Intensywna promocja w RTCG
O tym, jakie będą występy świadczy praca nad kolejnością startową, którą ułożyli producenci bazując nie tylko na rodzaju utworu, ale też na prezentacji scenicznej. W oświadczeniu RTCG podano, iż każdy z wykonawców włożył w przygotowania mnóstwo energii i kreatywności. Zadaniem produkcji jest tak ułożyć kolejność, by całe show było dynamiczne i różnorodne. Chociaż w stawce dominują ballady, znajdą się tam też utwory szybsze, w tym rockowe czy choćby z mniej popularnych gatunków. Wszystkie zaśpiewane będą w języku narodowym. Telewizja czarnogórska dba nie tylko o tempo finału, ale też odpowiednią promocję wydarzenia. Niedzielna Montesong Gala to jedno, ale uczestnicy mają też okazję promować się w programie śniadaniowym telewizji czy na kanale MonteSong gdzie znajdziemy ich nagrania, w których reagują na komentarze, jakie o swoich piosenkach znajdą w sieci. Eurowizyjna podstrona RTCG.me pełna jest istotnych wiadomości co sprzyja transparentności i daje wrażenie, iż wszystko jest dobrze zorganizowane, bez odrobiny chaosu. Czy uda się w taki sposób zrealizować też sam finał? Oby tak wczesne próby w tym pomogły!
Sukces komercyjny
Organizatorzy mają już powody do radości. Po publikacji piosenek 10 listopada aż sześć z nich trafiło na listę trendów YouTube. „Ludzie gwałtownie wybrali swoich faworytów, a sześć trendujących piosenek tylko pokazuje jak istotny jest Montesong dla czarnogórskiej publiczności” – mówi Danijel Alibabić. Cieszy go, iż piosenki gwałtownie trafiły do szerokiego grona odbiorców nie tylko na YouTube, ale też na platformach streamingowych. Ważne jest też, iż artyści zyskali również swoich zagranicznych fanów, a eurowizyjna społeczność gwałtownie odsłuchała wszystkie propozycje i tworzyła rankingi, topki i analizy. Aby zachować równe szanse, telewizja RTCG nie podała które utwory znalazły się na trendingu. Patrząc po odsłonach, zdecydowanie wyróżniają się „Škorpija” Mileny Vučić i „Ljeto, Ljeto, Ljeto” Isaka Šabanovicia – te utwory mają ponad 300 tysięcy wyświetleń, czyli znacznie powyżej średnie.

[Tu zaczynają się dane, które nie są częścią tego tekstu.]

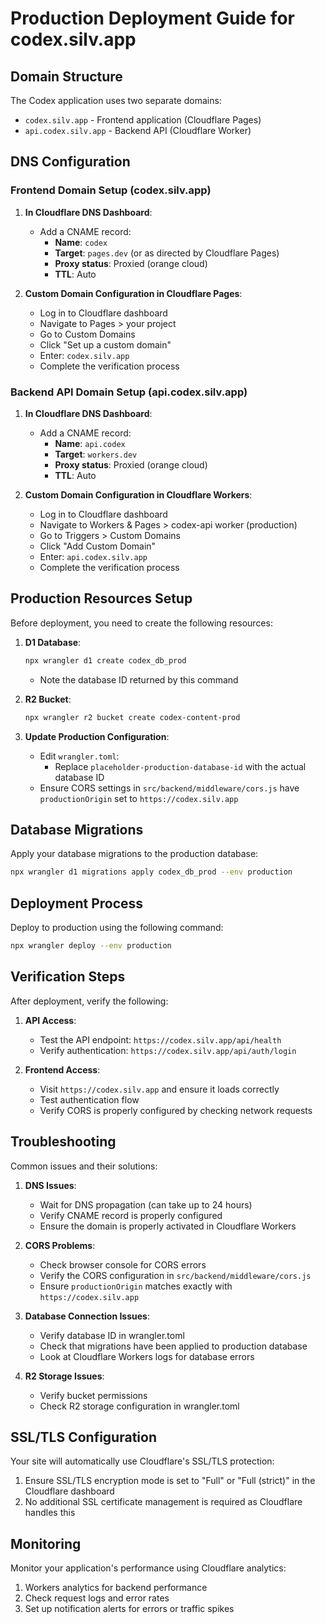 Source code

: # Production Deployment Guide for codex.silv.app

## Domain Structure

The Codex application uses two separate domains:

- `codex.silv.app` - Frontend application (Cloudflare Pages)
- `api.codex.silv.app` - Backend API (Cloudflare Worker)

## DNS Configuration

### Frontend Domain Setup (codex.silv.app)

1. **In Cloudflare DNS Dashboard**:

   - Add a CNAME record:
     - **Name**: `codex`
     - **Target**: `pages.dev` (or as directed by Cloudflare Pages)
     - **Proxy status**: Proxied (orange cloud)
     - **TTL**: Auto

2. **Custom Domain Configuration in Cloudflare Pages**:
   - Log in to Cloudflare dashboard
   - Navigate to Pages > your project
   - Go to Custom Domains
   - Click "Set up a custom domain"
   - Enter: `codex.silv.app`
   - Complete the verification process

### Backend API Domain Setup (api.codex.silv.app)

1. **In Cloudflare DNS Dashboard**:

   - Add a CNAME record:
     - **Name**: `api.codex`
     - **Target**: `workers.dev`
     - **Proxy status**: Proxied (orange cloud)
     - **TTL**: Auto

2. **Custom Domain Configuration in Cloudflare Workers**:
   - Log in to Cloudflare dashboard
   - Navigate to Workers & Pages > codex-api worker (production)
   - Go to Triggers > Custom Domains
   - Click "Add Custom Domain"
   - Enter: `api.codex.silv.app`
   - Complete the verification process

## Production Resources Setup

Before deployment, you need to create the following resources:

1. **D1 Database**:

   ```bash
   npx wrangler d1 create codex_db_prod
   ```

   - Note the database ID returned by this command

2. **R2 Bucket**:

   ```bash
   npx wrangler r2 bucket create codex-content-prod
   ```

3. **Update Production Configuration**:
   - Edit `wrangler.toml`:
     - Replace `placeholder-production-database-id` with the actual database ID
   - Ensure CORS settings in `src/backend/middleware/cors.js` have `productionOrigin` set to `https://codex.silv.app`

## Database Migrations

Apply your database migrations to the production database:

```bash
npx wrangler d1 migrations apply codex_db_prod --env production
```

## Deployment Process

Deploy to production using the following command:

```bash
npx wrangler deploy --env production
```

## Verification Steps

After deployment, verify the following:

1. **API Access**:

   - Test the API endpoint: `https://codex.silv.app/api/health`
   - Verify authentication: `https://codex.silv.app/api/auth/login`

2. **Frontend Access**:
   - Visit `https://codex.silv.app` and ensure it loads correctly
   - Test authentication flow
   - Verify CORS is properly configured by checking network requests

## Troubleshooting

Common issues and their solutions:

1. **DNS Issues**:

   - Wait for DNS propagation (can take up to 24 hours)
   - Verify CNAME record is properly configured
   - Ensure the domain is properly activated in Cloudflare Workers

2. **CORS Problems**:

   - Check browser console for CORS errors
   - Verify the CORS configuration in `src/backend/middleware/cors.js`
   - Ensure `productionOrigin` matches exactly with `https://codex.silv.app`

3. **Database Connection Issues**:

   - Verify database ID in wrangler.toml
   - Check that migrations have been applied to production database
   - Look at Cloudflare Workers logs for database errors

4. **R2 Storage Issues**:
   - Verify bucket permissions
   - Check R2 storage configuration in wrangler.toml

## SSL/TLS Configuration

Your site will automatically use Cloudflare's SSL/TLS protection:

1. Ensure SSL/TLS encryption mode is set to "Full" or "Full (strict)" in the Cloudflare dashboard
2. No additional SSL certificate management is required as Cloudflare handles this

## Monitoring

Monitor your application's performance using Cloudflare analytics:

1. Workers analytics for backend performance
2. Check request logs and error rates
3. Set up notification alerts for errors or traffic spikes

Na trzecim miejscu, chociaż daleko w tyle jest utwór „Dva srca” zespołu Baryak – ponad 60 tysięcy wyświetleń. Wśród fanów Eurowizji faworytką jest Nina Žižić, która od początku prowadzi w rankingu My Eurovision Scoreboard. Drugie miejsce ma Tamara Živković, a trzecie Anastasija Koprolčec, która jest namłodszą czarnogórską kandydatką na ESC 2025.